The tax authority is armed with sophisticated technology and data analysis tools to uncover hidden wealth. They are also collaborating with other government agencies, including the national police, the National Agency for Land Conservation, and Bank Al-Maghrib (Morocco’s central bank), to scrutinize suspicious bank accounts under an information exchange agreement for tax purposes.
A preliminary list of approximately 2,500 individuals suspected of possessing hidden wealth ranging from 500 million to 4 billion dirhams (approximately $50 million to $400 million USD) has been compiled. The majority of those on the list are self-employed professionals suspected of underreporting income or claiming false losses to minimize their tax obligations.
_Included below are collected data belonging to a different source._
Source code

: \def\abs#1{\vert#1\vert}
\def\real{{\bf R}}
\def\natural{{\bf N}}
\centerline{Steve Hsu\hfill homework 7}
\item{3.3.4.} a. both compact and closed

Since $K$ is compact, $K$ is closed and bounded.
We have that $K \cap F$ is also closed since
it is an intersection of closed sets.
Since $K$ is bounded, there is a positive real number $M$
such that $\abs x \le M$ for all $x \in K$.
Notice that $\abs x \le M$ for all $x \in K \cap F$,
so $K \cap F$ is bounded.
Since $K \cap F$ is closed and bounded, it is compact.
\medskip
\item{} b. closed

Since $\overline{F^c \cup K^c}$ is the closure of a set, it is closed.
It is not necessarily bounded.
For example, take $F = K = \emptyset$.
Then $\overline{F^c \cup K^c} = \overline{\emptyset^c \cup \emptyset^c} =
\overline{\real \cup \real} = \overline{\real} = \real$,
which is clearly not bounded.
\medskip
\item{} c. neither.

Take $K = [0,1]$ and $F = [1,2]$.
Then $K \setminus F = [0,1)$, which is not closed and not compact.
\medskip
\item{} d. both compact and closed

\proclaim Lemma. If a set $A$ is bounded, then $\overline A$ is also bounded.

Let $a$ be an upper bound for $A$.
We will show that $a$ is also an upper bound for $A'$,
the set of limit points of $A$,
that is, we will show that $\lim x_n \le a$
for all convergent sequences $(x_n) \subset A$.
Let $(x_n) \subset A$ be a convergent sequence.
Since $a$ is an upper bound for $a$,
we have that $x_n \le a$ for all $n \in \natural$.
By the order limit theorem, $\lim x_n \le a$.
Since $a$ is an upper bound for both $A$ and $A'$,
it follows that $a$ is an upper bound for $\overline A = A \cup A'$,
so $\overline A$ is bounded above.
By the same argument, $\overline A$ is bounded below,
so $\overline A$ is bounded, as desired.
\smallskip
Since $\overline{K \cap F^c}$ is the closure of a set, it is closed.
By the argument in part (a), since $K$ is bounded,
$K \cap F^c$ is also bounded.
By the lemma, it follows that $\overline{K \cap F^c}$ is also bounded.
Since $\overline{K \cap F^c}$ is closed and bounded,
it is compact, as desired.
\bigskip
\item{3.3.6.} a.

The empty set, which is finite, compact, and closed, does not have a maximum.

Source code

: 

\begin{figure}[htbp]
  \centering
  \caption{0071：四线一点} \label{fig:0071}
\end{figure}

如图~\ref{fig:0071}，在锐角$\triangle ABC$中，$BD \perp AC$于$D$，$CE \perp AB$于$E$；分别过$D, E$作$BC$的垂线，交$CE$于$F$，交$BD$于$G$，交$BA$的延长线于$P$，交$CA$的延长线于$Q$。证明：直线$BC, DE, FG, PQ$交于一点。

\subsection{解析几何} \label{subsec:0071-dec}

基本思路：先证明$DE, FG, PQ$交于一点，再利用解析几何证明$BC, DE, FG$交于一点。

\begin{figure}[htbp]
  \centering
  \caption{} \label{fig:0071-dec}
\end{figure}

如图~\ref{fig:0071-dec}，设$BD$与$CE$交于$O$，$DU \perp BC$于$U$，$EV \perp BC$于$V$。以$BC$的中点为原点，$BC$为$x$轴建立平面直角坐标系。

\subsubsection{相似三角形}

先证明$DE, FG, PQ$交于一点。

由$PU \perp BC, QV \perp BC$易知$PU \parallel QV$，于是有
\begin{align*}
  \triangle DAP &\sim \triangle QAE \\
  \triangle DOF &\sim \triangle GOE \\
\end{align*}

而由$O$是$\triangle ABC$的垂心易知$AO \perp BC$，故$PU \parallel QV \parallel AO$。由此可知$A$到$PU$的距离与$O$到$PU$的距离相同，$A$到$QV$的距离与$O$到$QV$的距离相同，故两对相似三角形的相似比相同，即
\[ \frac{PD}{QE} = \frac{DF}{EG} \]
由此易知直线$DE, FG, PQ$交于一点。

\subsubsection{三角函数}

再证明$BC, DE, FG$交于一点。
This initiative underscores a global trend of governments increasingly scrutinizing hidden wealth and tax evasion. The Organization for Economic Co-operation and Development (OECD) estimates that tax evasion costs governments worldwide hundreds of billions of dollars annually. In recent years, initiatives like the automatic exchange of information between countries and increased scrutiny of offshore accounts have helped to recover some of these lost revenues.
The Moroccan tax authority’s investigation is based on Article 216 of the General Tax Code, which allows for the assessment of income based on an individual’s lifestyle and expenses. This includes expenditures on education, vehicles, and household services. By comparing these expenses with declared income, authorities can identify discrepancies and potential tax evasion.
This crackdown on hidden wealth sends a clear message that Morocco is serious about tackling tax evasion and ensuring everyone pays their fair share. The success of this initiative could have significant implications for the country’s budget and its ability to fund essential public services.